**What is needed**
Each line of the entries below that includes "begin" belongs in your answer.

-- Provided entries follows --

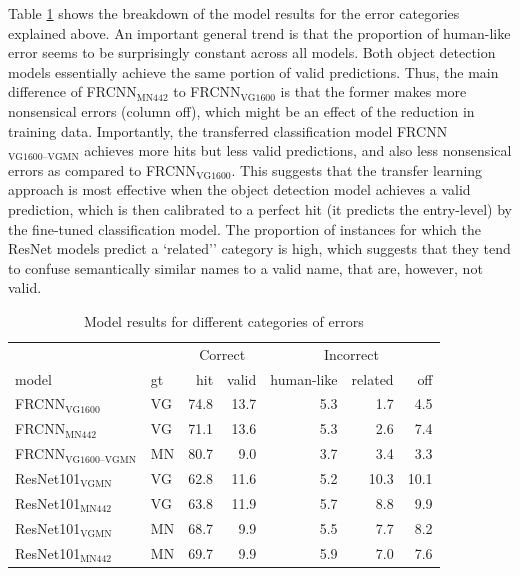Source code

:Table \ref{tab:humanlike} shows the breakdown of the model results for the error categories explained above. An important general trend is that the proportion of human-like error seems to be surprisingly constant across all models. 
Both object detection models essentially achieve the same portion of valid predictions. Thus, the main difference of FRCNN$_{\text{MN442}}$ to  FRCNN$_{\text{VG1600}}$ is that the former makes more nonsensical errors (column off), which might be an effect of the reduction in training data.
Importantly, the transferred classification model FRCNN$_{\text{VG1600--VGMN}}$ achieves more hits but less valid predictions, and also less nonsensical errors as compared to FRCNN$_{\text{VG1600}}$.
This suggests that the transfer learning approach is most effective when the object detection model achieves a valid prediction, which is then calibrated to a perfect hit (it predicts the entry-level) by the fine-tuned classification model.
The proportion of instances for which the ResNet models predict a `related'' category is high, which suggests that they tend to confuse semantically similar names to a valid name, that are, however, not valid. 

\begin{table}[t]
\centering
	\small
\begin{tabular}{ll||rr|rrr}
\toprule
&  & \multicolumn{2}{c|}{Correct} & \multicolumn{3}{c}{Incorrect}\\
                         model &  gt &  hit &  valid &  human-like &  related &  off \\
\midrule
       FRCNN$_{\text{VG1600}}$ &  VG & 74.8 &     13.7 &         5.3 &      1.7 &    4.5 \\
        FRCNN$_{\text{MN442}}$ &  VG & 71.1 &     13.6 &         5.3 &      2.6 &    7.4 \\
        \midrule
 FRCNN$_{\text{VG1600--VGMN}}$ &  MN & 80.7 &      9.0 &         3.7 &      3.4 &    3.3 \\
         \midrule
     ResNet101$_{\text{VGMN}}$ &  VG & 62.8 &     11.6 &         5.2 &     10.3 &   10.1 \\
         ResNet101$_{\text{MN442}}$ &  VG & 63.8 &     11.9 &         5.7 &      8.8 &    9.9 \\
     ResNet101$_{\text{VGMN}}$ &  MN & 68.7 &      9.9 &         5.5 &      7.7 &    8.2 \\
    ResNet101$_{\text{MN442}}$ &  MN & 69.7 &      9.9 &         5.9 &      7.0 &    7.6 \\
\bottomrule
\end{tabular}

\caption{Model results for different categories of errors} \label{tab:humanlike}
\end{table}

-- Provided entries concluded --

**Your solution**
\begin{table}[t]
\begin{tabular}{ll||rr|rrr}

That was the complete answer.